Kahvaltının hazır olduğunu söyleyen görevlilere bakıp mutlu bir şekilde yerinden kalktı Jisung. Han Bey arkasından ona baktı
Gelecek
Lanet olsun ki geri gelecek
__________________
Kardeşlerine ve Hyunjin'e sarıldı Minho. Onları çok özlemişti. Hepsine sıkıca sarılıp yanaklarından öptü. Minki'yi kucağına alıp babasının peşinden gitti. Kardeşleri de onu takip etmişti
Jungeum onu görünce gülümseyerek başıyla selam verdi. Kucağında yeni doğan kardeşi vardı
Kangdae mutfaktaki sandalyelerden birisine oturdu. Minho karşısına, kardeşleri ise yanına dizildi
Kangdae dün akşam kurduğu tuzağı anlattı. Minho kendisini yem ettiği için biraz sinirleri bozulsa da sesini çıkarmadı
"Nasıl gidiyor yeni hayatın?"
"Sensiz mükemmeldi"
Kangdae gülerek önündeki Minhyuk'un saçlarını okşadı "3 kardeşle uğraşırken zorlandığını düşünürdüm ama sanırım Jisung'la uğraşmak çok daha zor"

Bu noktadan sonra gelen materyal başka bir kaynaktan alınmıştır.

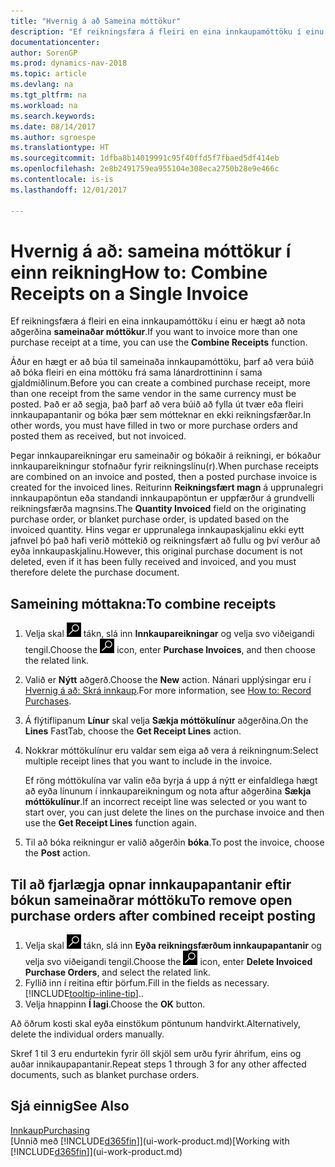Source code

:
 ```yaml
---
title: "Hvernig á að Sameina móttökur"
description: "Ef reikningsfæra á fleiri en eina innkaupamóttöku í einu er hægt að nota aðgerðina sameinaðar móttökur."
documentationcenter: 
author: SorenGP
ms.prod: dynamics-nav-2018
ms.topic: article
ms.devlang: na
ms.tgt_pltfrm: na
ms.workload: na
ms.search.keywords: 
ms.date: 08/14/2017
ms.author: sgroespe
ms.translationtype: HT
ms.sourcegitcommit: 1dfba8b14019991c95f40ffd5f7fbaed5df414eb
ms.openlocfilehash: 2e8b2491759ea955104e308eca2750b28e9e466c
ms.contentlocale: is-is
ms.lasthandoff: 12/01/2017

---
```

# <a name="how-to-combine-receipts-on-a-single-invoice"></a><span data-ttu-id="7340c-103">Hvernig á að: sameina móttökur í einn reikning</span><span class="sxs-lookup"><span data-stu-id="7340c-103">How to: Combine Receipts on a Single Invoice</span></span>
<span data-ttu-id="7340c-104">Ef reikningsfæra á fleiri en eina innkaupamóttöku í einu er hægt að nota aðgerðina **sameinaðar móttökur**.</span><span class="sxs-lookup"><span data-stu-id="7340c-104">If you want to invoice more than one purchase receipt at a time, you can use the **Combine Receipts** function.</span></span>  

<span data-ttu-id="7340c-105">Áður en hægt er að búa til sameinaða innkaupamóttöku, þarf að vera búið að bóka fleiri en eina móttöku frá sama lánardrottininn í sama gjaldmiðlinum.</span><span class="sxs-lookup"><span data-stu-id="7340c-105">Before you can create a combined purchase receipt, more than one receipt from the same vendor in the same currency must be posted.</span></span> <span data-ttu-id="7340c-106">Það er að segja, það þarf að vera búið að fylla út tvær eða fleiri innkaupapantanir og bóka þær sem mótteknar en ekki reikningsfærðar.</span><span class="sxs-lookup"><span data-stu-id="7340c-106">In other words, you must have filled in two or more purchase orders and posted them as received, but not invoiced.</span></span>  

<span data-ttu-id="7340c-107">Þegar innkaupareikningar eru sameinaðir og bókaðir á reikningi, er bókaður innkaupareikningur stofnaður fyrir reikningslínu(r).</span><span class="sxs-lookup"><span data-stu-id="7340c-107">When purchase receipts are combined on an invoice and posted, then a posted purchase invoice is created for the invoiced lines.</span></span> <span data-ttu-id="7340c-108">Reiturinn **Reikningsfært magn** á upprunalegri innkaupapöntun eða standandi innkaupapöntun er uppfærður á grundvelli reikningsfærða magnsins.</span><span class="sxs-lookup"><span data-stu-id="7340c-108">The **Quantity Invoiced** field on the originating purchase order, or blanket purchase order, is updated based on the invoiced quantity.</span></span> <span data-ttu-id="7340c-109">Hins vegar er upprunalega innkaupaskjalinu ekki eytt jafnvel þó það hafi verið móttekið og reikningsfært að fullu og því verður að eyða innkaupaskjalinu.</span><span class="sxs-lookup"><span data-stu-id="7340c-109">However, this original purchase document is not deleted, even if it has been fully received and invoiced, and you must therefore delete the purchase document.</span></span>  

## <a name="to-combine-receipts"></a><span data-ttu-id="7340c-110">Sameining móttakna:</span><span class="sxs-lookup"><span data-stu-id="7340c-110">To combine receipts</span></span>  
1. <span data-ttu-id="7340c-111">Velja skal ![Leit að síðu eða skýrslu](media/ui-search/search_small.png "Leit að síðu eða skýrslu táknið") tákn, slá inn **Innkaupareikningar** og velja svo viðeigandi tengil.</span><span class="sxs-lookup"><span data-stu-id="7340c-111">Choose the ![Search for Page or Report](media/ui-search/search_small.png "Search for Page or Report icon") icon, enter **Purchase Invoices**, and then choose the related link.</span></span>  
2. <span data-ttu-id="7340c-112">Valið er **Nýtt** aðgerð.</span><span class="sxs-lookup"><span data-stu-id="7340c-112">Choose the **New** action.</span></span> <span data-ttu-id="7340c-113">Nánari upplýsingar eru í [Hvernig á að: Skrá innkaup](purchasing-how-record-purchases.md).</span><span class="sxs-lookup"><span data-stu-id="7340c-113">For more information, see [How to: Record Purchases](purchasing-how-record-purchases.md).</span></span>  
3. <span data-ttu-id="7340c-114">Á flýtiflipanum **Línur** skal velja **Sækja móttökulínur** aðgerðina.</span><span class="sxs-lookup"><span data-stu-id="7340c-114">On the **Lines** FastTab, choose the **Get Receipt Lines** action.</span></span>  
4. <span data-ttu-id="7340c-115">Nokkrar móttökulínur eru valdar sem eiga að vera á reikningnum:</span><span class="sxs-lookup"><span data-stu-id="7340c-115">Select multiple receipt lines that you want to include in the invoice.</span></span>  

    <span data-ttu-id="7340c-116">Ef röng móttökulína var valin eða byrja á upp á nýtt er einfaldlega hægt að eyða línunum í innkaupareikningum og nota aftur aðgerðina **Sækja móttökulínur**.</span><span class="sxs-lookup"><span data-stu-id="7340c-116">If an incorrect receipt line was selected or you want to start over, you can just delete the lines on the purchase invoice and then use the **Get Receipt Lines** function again.</span></span>  
5. <span data-ttu-id="7340c-117">Til að bóka reikningur er valið aðgerðin **bóka**.</span><span class="sxs-lookup"><span data-stu-id="7340c-117">To post the invoice, choose the **Post** action.</span></span>  

## <a name="to-remove-open-purchase-orders-after-combined-receipt-posting"></a><span data-ttu-id="7340c-118">Til að fjarlægja opnar innkaupapantanir eftir bókun sameinaðrar móttöku</span><span class="sxs-lookup"><span data-stu-id="7340c-118">To remove open purchase orders after combined receipt posting</span></span>  
1. <span data-ttu-id="7340c-119">Velja skal ![Leit að síðu eða skýrslu](media/ui-search/search_small.png "Leit að síðu eða skýrslu táknið") tákn, slá inn **Eyða reikningsfærðum innkaupapantanir** og velja svo viðeigandi tengil.</span><span class="sxs-lookup"><span data-stu-id="7340c-119">Choose the ![Search for Page or Report](media/ui-search/search_small.png "Search for Page or Report icon") icon, enter **Delete Invoiced Purchase Orders**, and select the related link.</span></span>  
2. <span data-ttu-id="7340c-120">Fyllið inn í reitina eftir þörfum.</span><span class="sxs-lookup"><span data-stu-id="7340c-120">Fill in the fields as necessary.</span></span> [!INCLUDE[tooltip-inline-tip](includes/tooltip-inline-tip_md.md)]<span data-ttu-id="7340c-121">.</span><span class="sxs-lookup"><span data-stu-id="7340c-121">.</span></span>
3. <span data-ttu-id="7340c-122">Velja hnappinn **Í lagi**.</span><span class="sxs-lookup"><span data-stu-id="7340c-122">Choose the **OK** button.</span></span>  

<span data-ttu-id="7340c-123">Að öðrum kosti skal eyða einstökum pöntunum handvirkt.</span><span class="sxs-lookup"><span data-stu-id="7340c-123">Alternatively, delete the individual orders manually.</span></span>

<span data-ttu-id="7340c-124">Skref 1 til 3 eru endurtekin fyrir öll skjöl sem urðu fyrir áhrifum, eins og auðar innikaupapantanir.</span><span class="sxs-lookup"><span data-stu-id="7340c-124">Repeat steps 1 through 3 for any other affected documents, such as blanket purchase orders.</span></span>

## <a name="see-also"></a><span data-ttu-id="7340c-125">Sjá einnig</span><span class="sxs-lookup"><span data-stu-id="7340c-125">See Also</span></span>  
[<span data-ttu-id="7340c-126">Innkaup</span><span class="sxs-lookup"><span data-stu-id="7340c-126">Purchasing</span></span>](purchasing-manage-purchasing.md)  
<span data-ttu-id="7340c-127">[Unnið með [!INCLUDE[d365fin](includes/d365fin_md.md)]](ui-work-product.md)</span><span class="sxs-lookup"><span data-stu-id="7340c-127">[Working with [!INCLUDE[d365fin](includes/d365fin_md.md)]](ui-work-product.md)</span></span>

İç çekti Minho "Enerjisi bir türlü bitmiyor. Çok canlı bir çocuk"
"Fark ettim"
Yerinden kalkarak mutfaktan çıktı. Minho kardeşleriyle konuşurken elinde 2 çanta ile geri geldi. Birini açıp içindeki onca ıvır zıvır arasından küçük bir ışık çıkardı. Minho'nun göz bebeğine tutup inceledikten sonra eline başka bir şey aldı. Minho'nun bütün vücudunu inceledi ve yarası var mı diye baktı
"Önemli bir şey yok gibi. Biraz daha uyursan kendine gelirsin"
Başını sallamakla yetindi. Kangdae birinci çantayı kapatıp geri itti ve önüne çektiği diğer çantayı açtı
Karşısındaki bıçak koleksiyonuna şoka girmiş halde baktı Minho
"Seç birini"
Minho'nun gece kullandığı çakıyı havada salladı
"Bahçıvandan uçurduğun basit bir çakıyla suikastçileri öldüremezsin"

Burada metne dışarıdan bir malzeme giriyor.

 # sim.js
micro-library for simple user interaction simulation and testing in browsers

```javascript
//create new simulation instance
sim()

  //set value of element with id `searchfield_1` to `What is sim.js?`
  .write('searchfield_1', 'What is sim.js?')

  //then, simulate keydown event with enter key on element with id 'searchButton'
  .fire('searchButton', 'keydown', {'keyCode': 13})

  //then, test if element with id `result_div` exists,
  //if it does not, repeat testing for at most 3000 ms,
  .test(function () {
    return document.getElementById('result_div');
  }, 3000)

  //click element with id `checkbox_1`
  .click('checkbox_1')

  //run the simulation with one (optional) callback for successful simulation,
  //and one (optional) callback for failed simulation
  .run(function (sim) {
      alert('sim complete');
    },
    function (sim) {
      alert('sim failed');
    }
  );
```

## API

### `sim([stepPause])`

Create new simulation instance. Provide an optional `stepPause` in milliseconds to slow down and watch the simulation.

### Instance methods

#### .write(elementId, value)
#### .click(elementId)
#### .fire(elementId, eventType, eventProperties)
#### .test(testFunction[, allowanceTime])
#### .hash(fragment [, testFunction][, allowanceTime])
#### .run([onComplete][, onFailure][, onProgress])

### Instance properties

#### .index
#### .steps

Bahçıvanın lafı açılınca dudaklarını bastırarak başını eğdi
Ne yapabilirdi ki? Bir silaha ihtiyacı vardı
Kangdae'nin önüne ittiğin koleksiyondan kendince beğendiği bir taneyi eline aldı. Gizleyebileceği kadar küçük ama keskindi ve şıktı. Çakı gibi bıçak kısmı gizlenebiliyordu ama çakıdan daha farklıydı
Minho istediğini aldığında Kangdae çantayı kapatıp geri götürdü
Uzun bir süre ailesiyle sohbet etti. Jisung'u anlattı onlara. Hyunjin memnun değil gibi görünse de Minho geldiği için mutluydu. Kıskançlığını gizlemeye karar verdi
"Gidip biraz uyu. Jisung o evdeyken dinlenmen mümkün olmayabilir"

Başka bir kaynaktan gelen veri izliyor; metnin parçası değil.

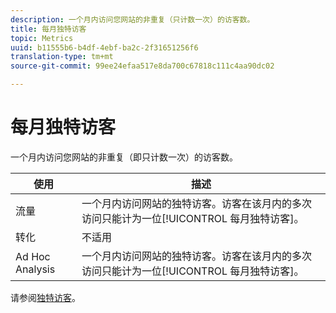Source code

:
 ```yaml
---
description: 一个月内访问您网站的非重复（只计数一次）的访客数。
title: 每月独特访客
topic: Metrics
uuid: b11555b6-b4df-4ebf-ba2c-2f31651256f6
translation-type: tm+mt
source-git-commit: 99ee24efaa517e8da700c67818c111c4aa90dc02

---
```



# 每月独特访客

一个月内访问您网站的非重复（即只计数一次）的访客数。

| 使用 | 描述 |
|---|---|
| 流量 | 一个月内访问网站的独特访客。访客在该月内的多次访问只能计为一位[!UICONTROL 每月独特访客]。 |
| 转化 | 不适用 |
| Ad Hoc Analysis | 一个月内访问网站的独特访客。访客在该月内的多次访问只能计为一位[!UICONTROL 每月独特访客]。 |

请参阅[独特访客](/help/components/c-variables/c-metrics/metrics-unique-visitors.md)。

Sessizce onayladı onu. Kardeşleri Minho'yu bırakmak istemedi. Kangdae onları kapının önünden uzaklaştırmaya çalışırken Hyunjin "Ben de uyuyacağım!" dedi
Kangdae derin bir iç çekip Hyunjin'in içeri geçmesi için izin verdi. Kapıyı kilitleyerek diğerlerini odanın önünden kovaladı
Hyunjin gülümseyerek kendisine gülümseyen Minho'ya yaklaştı. Kollarını ona sardı
"Seni çok özledim!"
Minho Hyunjin'e sarılıp gülümsedi "Ben de seni"
İki kardeş birbirine sarıldılar. İkisinin de bu evde bulundukları zaman boyunca mutlu oldukları tek an bu olmuştu
ŞİMDİ OKUDUĞUN
Past // MinSung (DG)
FanfictionLet's Play a Death Game kitabındaki Minho ve Jisung karakterlerinin geçmişlerini anlatan yan kitaptır. Spoi yememek için önce birinci kitabı okuyunuz Her şey Minho'nun içinde bir huzursuzluğa sebep olan o adamın gelmesiyle başladı...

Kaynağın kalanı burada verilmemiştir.